A fairly common classification still widely used is that first described by Suwanwela and Suwanwela in 1972 which divides the encephaloceles according to location 4:
- occipital encephalocoele: ~75% of cases
- interfrontal encephalocoele
- associated with craniofacial clefts
- frontoethmoidal encephalocoele
basal encephalocoele: ~10% 9
- fronto-sphenoidal or spheno-orbital
They are thought to occur in one of every 4,000 live births. Fronto-ethmoidal encephaloceles are more common in South and Southeast Asian populations. There is no recognised gender predilection.
Fronto-ethmoidal encephaloceles manifest as a clinically visible mass along the nose. The intracranial root of most fronto-ethmoidal encephaloceles lies at the foramen caecum, a small ostium located at the bottom of a small depression anterior to the crista galli and formed by the closure of the frontal and ethmoid bones.
Basal encephaloceles are internal and are not generally externally visible, although they may manifest as a lump or bump in the oropharynx or nasopharynx.
Encephaloceles, when congenital (most common) are a form of neural tube defect and occur due to a failure of fusion during embryogenesis of the cartilaginous neurocranium, the membranous neurocranium or viscerocranium 6.
In adults, encephalocoeles are mainly due to traumatic or iatrogenic causes, but are also increasingly recognised in idiopathic intracranial hypertension.
Most cases tend to be sporadic.
Occipital encephaloceles may be associated with a number of additional abnormalities:
An encephalocoele may be seen as a purely cystic mass or may contain echoes from herniated brain tissue. If the mass appears cystic, the meningocoele component predominates, while a solid mass indicates predominantly an encephalocele.
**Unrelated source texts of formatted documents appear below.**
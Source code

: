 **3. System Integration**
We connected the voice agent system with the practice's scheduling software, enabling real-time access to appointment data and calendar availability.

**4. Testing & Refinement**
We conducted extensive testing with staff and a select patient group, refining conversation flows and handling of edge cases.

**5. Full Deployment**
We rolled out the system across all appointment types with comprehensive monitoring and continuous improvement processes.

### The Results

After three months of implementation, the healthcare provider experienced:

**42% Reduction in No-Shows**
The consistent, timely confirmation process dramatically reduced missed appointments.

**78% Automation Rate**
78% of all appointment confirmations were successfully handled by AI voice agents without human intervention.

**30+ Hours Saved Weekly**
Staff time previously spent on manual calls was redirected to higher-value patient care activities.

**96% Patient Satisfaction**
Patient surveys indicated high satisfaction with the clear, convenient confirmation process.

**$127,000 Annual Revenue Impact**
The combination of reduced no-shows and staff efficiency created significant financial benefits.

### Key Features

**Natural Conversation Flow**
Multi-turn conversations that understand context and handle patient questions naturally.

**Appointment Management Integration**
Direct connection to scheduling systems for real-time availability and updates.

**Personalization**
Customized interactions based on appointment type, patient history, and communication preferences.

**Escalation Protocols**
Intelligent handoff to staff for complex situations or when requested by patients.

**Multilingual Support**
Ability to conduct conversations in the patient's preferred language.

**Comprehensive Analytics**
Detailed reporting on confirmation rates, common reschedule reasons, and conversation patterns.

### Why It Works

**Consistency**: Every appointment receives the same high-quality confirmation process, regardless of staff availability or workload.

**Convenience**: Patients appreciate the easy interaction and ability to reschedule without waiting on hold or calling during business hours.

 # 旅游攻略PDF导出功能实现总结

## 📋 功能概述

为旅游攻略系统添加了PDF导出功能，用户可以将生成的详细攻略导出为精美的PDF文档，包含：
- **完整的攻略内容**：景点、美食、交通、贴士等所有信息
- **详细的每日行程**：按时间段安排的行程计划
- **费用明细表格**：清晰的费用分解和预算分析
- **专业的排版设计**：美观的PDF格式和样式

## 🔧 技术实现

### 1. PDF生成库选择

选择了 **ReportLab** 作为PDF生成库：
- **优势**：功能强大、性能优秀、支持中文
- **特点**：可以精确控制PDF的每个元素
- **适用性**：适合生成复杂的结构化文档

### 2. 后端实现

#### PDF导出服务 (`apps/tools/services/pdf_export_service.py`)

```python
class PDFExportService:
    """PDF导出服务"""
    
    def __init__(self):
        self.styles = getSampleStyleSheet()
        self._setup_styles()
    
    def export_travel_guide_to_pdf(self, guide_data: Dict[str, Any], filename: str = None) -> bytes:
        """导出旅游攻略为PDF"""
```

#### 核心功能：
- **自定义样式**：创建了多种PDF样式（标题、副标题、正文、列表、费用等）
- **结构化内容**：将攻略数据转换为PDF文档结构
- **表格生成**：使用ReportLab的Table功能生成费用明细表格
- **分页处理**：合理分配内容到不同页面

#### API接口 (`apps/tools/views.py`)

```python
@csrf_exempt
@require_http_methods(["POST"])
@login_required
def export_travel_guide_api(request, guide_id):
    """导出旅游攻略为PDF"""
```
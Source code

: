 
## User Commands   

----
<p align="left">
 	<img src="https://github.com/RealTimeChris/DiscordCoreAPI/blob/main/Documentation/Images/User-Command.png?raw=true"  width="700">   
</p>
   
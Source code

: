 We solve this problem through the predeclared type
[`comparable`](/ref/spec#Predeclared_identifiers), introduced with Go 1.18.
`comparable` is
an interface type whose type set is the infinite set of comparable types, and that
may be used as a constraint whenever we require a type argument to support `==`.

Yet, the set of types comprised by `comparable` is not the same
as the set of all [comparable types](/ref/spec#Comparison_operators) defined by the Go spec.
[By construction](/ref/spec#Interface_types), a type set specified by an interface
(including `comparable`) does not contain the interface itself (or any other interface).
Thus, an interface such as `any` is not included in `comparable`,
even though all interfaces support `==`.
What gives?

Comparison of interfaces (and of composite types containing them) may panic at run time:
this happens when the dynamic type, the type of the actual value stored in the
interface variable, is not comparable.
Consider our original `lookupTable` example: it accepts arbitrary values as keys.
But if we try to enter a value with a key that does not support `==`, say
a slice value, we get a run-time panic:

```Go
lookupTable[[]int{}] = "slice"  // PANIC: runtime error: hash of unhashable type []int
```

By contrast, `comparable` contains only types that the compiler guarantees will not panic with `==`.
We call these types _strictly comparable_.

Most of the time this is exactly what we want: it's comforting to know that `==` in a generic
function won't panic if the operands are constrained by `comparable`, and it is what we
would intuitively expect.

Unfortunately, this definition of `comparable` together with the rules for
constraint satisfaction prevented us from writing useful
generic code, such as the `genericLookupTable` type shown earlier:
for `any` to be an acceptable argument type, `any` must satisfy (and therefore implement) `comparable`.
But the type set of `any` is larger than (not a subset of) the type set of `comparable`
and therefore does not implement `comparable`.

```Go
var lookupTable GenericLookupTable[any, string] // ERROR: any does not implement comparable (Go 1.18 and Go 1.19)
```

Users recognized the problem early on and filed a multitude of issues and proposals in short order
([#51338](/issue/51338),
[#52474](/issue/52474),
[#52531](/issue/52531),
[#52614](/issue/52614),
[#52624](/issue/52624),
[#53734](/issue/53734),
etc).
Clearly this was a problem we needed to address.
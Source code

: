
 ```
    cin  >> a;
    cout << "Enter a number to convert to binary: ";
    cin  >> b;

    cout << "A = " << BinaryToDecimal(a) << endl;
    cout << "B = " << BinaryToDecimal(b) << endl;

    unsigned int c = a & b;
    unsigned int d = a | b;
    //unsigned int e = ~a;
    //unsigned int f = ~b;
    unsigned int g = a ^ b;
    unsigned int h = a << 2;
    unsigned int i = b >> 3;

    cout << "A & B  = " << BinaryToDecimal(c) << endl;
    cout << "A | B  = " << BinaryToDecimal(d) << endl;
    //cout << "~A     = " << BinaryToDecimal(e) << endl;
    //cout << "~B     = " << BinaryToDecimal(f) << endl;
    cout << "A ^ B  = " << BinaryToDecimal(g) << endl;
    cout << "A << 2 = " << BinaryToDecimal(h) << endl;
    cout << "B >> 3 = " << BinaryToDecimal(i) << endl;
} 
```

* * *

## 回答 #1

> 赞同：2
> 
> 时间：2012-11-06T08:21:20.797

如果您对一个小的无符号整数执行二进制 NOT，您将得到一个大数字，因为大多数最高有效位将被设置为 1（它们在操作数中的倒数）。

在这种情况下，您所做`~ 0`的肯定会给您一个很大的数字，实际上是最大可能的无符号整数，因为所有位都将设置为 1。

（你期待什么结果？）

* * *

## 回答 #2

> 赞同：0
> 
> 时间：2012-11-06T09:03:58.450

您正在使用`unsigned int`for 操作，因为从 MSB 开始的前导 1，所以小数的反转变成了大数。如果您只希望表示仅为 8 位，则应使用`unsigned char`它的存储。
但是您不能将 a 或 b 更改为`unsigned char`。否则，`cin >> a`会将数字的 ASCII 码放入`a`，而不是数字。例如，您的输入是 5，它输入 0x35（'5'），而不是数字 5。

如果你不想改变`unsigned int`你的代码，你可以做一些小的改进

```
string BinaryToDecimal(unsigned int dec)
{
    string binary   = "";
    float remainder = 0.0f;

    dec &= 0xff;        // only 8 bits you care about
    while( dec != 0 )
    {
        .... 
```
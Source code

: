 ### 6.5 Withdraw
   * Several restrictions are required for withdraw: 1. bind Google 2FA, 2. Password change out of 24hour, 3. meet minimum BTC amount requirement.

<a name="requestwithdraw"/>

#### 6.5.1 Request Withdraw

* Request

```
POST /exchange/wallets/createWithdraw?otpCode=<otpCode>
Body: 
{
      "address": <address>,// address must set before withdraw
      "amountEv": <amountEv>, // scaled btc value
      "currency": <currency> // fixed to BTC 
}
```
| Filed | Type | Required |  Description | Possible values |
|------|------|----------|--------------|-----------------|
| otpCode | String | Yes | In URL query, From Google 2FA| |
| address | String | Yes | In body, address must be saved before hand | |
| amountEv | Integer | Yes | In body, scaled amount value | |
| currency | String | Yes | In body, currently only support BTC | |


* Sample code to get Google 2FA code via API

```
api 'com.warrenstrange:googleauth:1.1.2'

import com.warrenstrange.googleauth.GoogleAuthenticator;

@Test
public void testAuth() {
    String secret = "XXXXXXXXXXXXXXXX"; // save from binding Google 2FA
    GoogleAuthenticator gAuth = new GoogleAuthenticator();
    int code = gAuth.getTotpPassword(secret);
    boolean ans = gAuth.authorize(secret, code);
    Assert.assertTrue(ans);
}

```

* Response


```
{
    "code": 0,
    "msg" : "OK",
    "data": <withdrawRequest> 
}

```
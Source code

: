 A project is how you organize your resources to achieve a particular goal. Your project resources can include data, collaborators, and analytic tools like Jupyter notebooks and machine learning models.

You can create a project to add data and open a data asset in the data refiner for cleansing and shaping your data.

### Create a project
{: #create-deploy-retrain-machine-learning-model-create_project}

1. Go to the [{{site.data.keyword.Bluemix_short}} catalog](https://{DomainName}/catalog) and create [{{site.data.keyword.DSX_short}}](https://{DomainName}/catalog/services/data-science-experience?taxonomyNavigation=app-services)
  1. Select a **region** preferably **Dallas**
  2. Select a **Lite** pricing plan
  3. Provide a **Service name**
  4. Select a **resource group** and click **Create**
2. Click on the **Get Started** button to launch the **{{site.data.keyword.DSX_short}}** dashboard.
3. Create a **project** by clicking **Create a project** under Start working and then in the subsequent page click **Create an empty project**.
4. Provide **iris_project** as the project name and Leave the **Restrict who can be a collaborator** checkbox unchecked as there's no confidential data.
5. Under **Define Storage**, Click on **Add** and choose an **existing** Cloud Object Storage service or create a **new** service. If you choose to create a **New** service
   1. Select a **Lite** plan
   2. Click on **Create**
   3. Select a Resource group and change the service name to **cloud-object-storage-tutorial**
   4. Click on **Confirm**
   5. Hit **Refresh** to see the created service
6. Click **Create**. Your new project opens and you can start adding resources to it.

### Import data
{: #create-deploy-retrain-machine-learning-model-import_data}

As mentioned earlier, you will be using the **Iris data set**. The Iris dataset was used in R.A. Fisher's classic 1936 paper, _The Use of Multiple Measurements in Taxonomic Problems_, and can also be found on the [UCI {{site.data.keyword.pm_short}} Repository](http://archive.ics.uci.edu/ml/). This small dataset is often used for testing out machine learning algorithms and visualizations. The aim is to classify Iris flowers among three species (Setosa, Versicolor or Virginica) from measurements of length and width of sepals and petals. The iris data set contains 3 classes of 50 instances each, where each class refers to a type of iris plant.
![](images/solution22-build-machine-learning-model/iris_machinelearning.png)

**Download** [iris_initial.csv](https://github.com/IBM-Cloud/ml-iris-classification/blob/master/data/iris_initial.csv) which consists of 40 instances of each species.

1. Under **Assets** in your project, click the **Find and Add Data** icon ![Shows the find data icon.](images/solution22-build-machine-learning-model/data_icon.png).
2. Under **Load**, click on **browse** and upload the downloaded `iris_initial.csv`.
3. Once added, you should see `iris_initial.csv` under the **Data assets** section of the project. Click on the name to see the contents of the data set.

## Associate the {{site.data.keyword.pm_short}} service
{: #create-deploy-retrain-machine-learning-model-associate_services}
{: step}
Larger encephalocoeles may show accompanying microcephaly.
MR imaging is the best imaging modality for defining the contents of an encephalocele prior to surgery. High-resolution CT may also be used to display the bone anatomy, but the intracranial connection is best defined with MR imaging. The extent of cerebral tissue in an encephalocele is also better defined with MR imaging, which aids in prognosis and surgical planning.
Treatment and prognosis
The prognosis is variable dependent on the presence of associated anomalies and presence of microcephaly (carries a much poorer prognosis). A Caesarian delivery may be considered to allow for less traumatic birth for the fetal head.